KEY POINTS:
Understanding your customer's pain might sound all soft and new-age, but ten New Zealand company executives discovered it was imperative to survival in the tough US market.
The entrepreneurs were shoulder-tapped by the Foundation of Research Science and Technology to take a week off from their high growth businesses and attend a course in entrepreneurial thinking at Massachusetts Institute of Techonolgy [MIT] in Boston.
Self-described engineer-turned-businessman Richard Downs-Honey from marine engineering company High Modulus said he has come back with a clearer view of what his company needed to deliver to customers.
"We are very clever engineers. We can design you wonderful boats. We can do all sorts, but before we start doing that we have to go back to the underlying question -- 'who is your customer and what is their pain or suffering or problem that you will solve with your efforts?'."
He said that too often engineers "jump to pain" they would like to solve rather than real issue their customer's face.

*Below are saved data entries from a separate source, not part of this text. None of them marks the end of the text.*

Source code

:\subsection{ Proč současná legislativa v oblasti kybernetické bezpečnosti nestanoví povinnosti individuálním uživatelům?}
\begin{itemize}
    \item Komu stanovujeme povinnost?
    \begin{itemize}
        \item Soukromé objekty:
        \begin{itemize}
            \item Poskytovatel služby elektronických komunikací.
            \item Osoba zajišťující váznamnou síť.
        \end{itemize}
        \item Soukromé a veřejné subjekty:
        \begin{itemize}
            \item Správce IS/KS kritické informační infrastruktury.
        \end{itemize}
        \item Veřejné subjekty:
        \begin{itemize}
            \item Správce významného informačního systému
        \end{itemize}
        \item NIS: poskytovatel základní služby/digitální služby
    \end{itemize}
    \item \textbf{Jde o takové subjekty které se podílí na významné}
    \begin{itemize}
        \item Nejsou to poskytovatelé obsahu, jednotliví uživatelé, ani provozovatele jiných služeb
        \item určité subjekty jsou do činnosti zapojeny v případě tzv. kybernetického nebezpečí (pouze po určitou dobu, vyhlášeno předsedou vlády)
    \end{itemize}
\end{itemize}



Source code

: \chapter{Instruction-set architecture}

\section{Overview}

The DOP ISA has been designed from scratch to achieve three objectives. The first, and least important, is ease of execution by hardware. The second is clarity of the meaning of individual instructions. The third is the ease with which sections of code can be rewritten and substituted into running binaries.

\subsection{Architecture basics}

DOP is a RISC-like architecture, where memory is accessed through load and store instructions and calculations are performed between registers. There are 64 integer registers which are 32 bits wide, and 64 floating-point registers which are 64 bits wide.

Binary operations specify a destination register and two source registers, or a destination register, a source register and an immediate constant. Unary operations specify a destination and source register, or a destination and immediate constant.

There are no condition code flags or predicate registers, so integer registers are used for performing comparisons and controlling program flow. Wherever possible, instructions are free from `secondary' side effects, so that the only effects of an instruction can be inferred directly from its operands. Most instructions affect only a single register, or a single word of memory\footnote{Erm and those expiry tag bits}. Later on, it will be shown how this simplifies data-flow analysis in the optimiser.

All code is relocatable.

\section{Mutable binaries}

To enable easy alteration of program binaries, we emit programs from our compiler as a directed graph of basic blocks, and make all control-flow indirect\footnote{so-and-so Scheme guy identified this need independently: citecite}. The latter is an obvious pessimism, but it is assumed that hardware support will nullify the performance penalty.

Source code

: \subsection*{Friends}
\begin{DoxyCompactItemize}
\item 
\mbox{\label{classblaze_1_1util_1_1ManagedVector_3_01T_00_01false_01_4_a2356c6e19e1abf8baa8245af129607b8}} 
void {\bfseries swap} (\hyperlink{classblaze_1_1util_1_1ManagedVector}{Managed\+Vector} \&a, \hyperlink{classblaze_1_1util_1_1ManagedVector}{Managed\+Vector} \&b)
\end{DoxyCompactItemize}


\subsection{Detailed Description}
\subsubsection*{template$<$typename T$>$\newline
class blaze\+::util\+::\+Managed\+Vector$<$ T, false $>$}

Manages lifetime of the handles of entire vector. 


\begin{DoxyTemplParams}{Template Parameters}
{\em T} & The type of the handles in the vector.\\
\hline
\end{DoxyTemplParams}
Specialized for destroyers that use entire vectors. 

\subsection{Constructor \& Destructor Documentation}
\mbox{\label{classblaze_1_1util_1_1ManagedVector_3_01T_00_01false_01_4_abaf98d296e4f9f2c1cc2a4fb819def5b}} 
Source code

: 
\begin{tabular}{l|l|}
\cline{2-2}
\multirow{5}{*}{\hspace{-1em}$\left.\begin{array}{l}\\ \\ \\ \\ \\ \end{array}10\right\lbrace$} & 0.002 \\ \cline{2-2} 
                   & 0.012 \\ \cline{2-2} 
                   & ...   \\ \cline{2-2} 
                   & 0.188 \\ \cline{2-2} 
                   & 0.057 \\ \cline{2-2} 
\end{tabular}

"I've come back home, still fired up with the passion and vision for world dominance, but more down to earth with the obvious -- that you cannot neglect your core business," said Downs-Honey.
Michael Whitehead, chief executive of software company WhereScape Red, said the realities of competing in the US market, where they already have operations, was brought home to him by entrepreneurs who had successfully started and sold up to six companies.
He said the culture of "serial entrepreneurs" doesn't exist to the same extent in New Zealand.
Whitehead said many New Zealand start-ups come into being out of the frustration of "working for the man" and the end-goal is getting someone to pay you some money for what you do.
"The concept that you could do that, then create something of value and then sell that on as a valuable entity, and then do that again and create a whole business is not something that New Zealand companies really strive for."
Whitehead said the course drove home the importance of the "value proposition" -- answering the question why someone should pay you money.
"You have to be really, really crisp on what you're doing and really crisp on the execution aspect of it," he said.
"You really have to understand exactly what you do. You really have to understand exactly what your customer is going pay you money for."
Whitehouse has returned to New Zealand with a renewed sense of discipline towards focussing on the needs of his customers.
The Foundation's northern regional manager Dr Suki Siriwardena, who also attended the course, said companies often know their products so well that they find it challenging to put it into a language their customers understand.
"I know from my own experience of companies over the last 15 years, creating value propositions and articulating them and making sure that the customers understand is not something that New Zealand companies always do really well."
Supporting business people to the MIT course was a pilot initiative by FoRST and no decision has been made yet if it will continue in the future.